Firstly, I think Biodiversity Informatics needs one good names management environment, that is open and flexible. It needs to be an environment that interconnects available services and authoritative data sources.

It is my presumption that a significant goal is to interconnect distributed data by using the names.  That means we have to overcome problems that there are many names written in various ways for the same species.   Then we have to standardise the results in the context of any one of many authoritative taxonomies.  These are the challenges that Global Names was set up to address, sitting on top of a 10 year discussion (boringly outlined at globalnames.,org)
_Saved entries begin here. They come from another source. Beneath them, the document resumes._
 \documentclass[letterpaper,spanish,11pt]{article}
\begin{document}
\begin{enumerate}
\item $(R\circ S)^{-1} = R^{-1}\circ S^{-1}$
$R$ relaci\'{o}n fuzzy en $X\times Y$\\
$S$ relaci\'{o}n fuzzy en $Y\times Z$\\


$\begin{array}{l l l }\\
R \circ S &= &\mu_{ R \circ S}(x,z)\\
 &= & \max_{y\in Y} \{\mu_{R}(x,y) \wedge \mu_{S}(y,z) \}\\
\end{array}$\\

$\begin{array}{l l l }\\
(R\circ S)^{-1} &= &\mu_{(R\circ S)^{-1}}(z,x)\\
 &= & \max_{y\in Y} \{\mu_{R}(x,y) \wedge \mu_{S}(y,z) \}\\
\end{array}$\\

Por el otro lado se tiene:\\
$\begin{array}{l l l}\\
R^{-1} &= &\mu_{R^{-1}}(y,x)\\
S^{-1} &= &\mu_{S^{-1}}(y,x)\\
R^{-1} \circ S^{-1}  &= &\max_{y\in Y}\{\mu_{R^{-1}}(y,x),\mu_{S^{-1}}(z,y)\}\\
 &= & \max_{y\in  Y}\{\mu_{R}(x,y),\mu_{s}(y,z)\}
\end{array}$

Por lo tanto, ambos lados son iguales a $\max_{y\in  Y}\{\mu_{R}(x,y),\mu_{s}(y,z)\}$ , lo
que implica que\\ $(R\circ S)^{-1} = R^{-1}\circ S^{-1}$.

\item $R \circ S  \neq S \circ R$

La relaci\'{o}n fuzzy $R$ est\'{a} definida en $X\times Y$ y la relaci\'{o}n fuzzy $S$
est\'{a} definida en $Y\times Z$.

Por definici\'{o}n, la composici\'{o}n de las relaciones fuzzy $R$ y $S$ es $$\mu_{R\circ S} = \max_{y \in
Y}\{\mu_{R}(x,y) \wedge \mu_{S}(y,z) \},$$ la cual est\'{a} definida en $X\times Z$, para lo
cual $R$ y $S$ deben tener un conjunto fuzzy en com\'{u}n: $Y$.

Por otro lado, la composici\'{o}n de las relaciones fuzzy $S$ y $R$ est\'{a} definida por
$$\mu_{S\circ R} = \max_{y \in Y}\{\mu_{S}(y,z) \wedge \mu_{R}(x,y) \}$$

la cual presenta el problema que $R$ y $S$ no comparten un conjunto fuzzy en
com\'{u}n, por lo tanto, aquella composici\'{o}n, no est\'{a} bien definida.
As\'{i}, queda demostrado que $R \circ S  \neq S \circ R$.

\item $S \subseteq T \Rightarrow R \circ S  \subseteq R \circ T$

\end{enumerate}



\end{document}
As a simple example of interconnecting content, http://escjam2012.shorthouse.net/tweet/587 shows interception of tweets, discover name in tweet, and cross link name to a classification and to some literature.

We are more or less in the position of delivering pretty solid services that will deal with some of the issues that Arlin has identified.

GN has names recognition and discovery tools, so we can run through sources from docs, to pdfs, to text, to html, to images and so on, find the names, and spit them out.  This is scalable and is currently being run against the full corpus of Biodiversity Heritage Library.

Once we have the names we can run a variety of services.

There is that one of dealing with variant name strings.  We currently apply  the Tony Rees / Mike Giddens fuzzy match but should also be looking at other options that are available.  In addition, we have already rendered down our reference system of about 22 million name strings to about 7 million groups.   This environment also helps to open up 'Did you mean ...?' options.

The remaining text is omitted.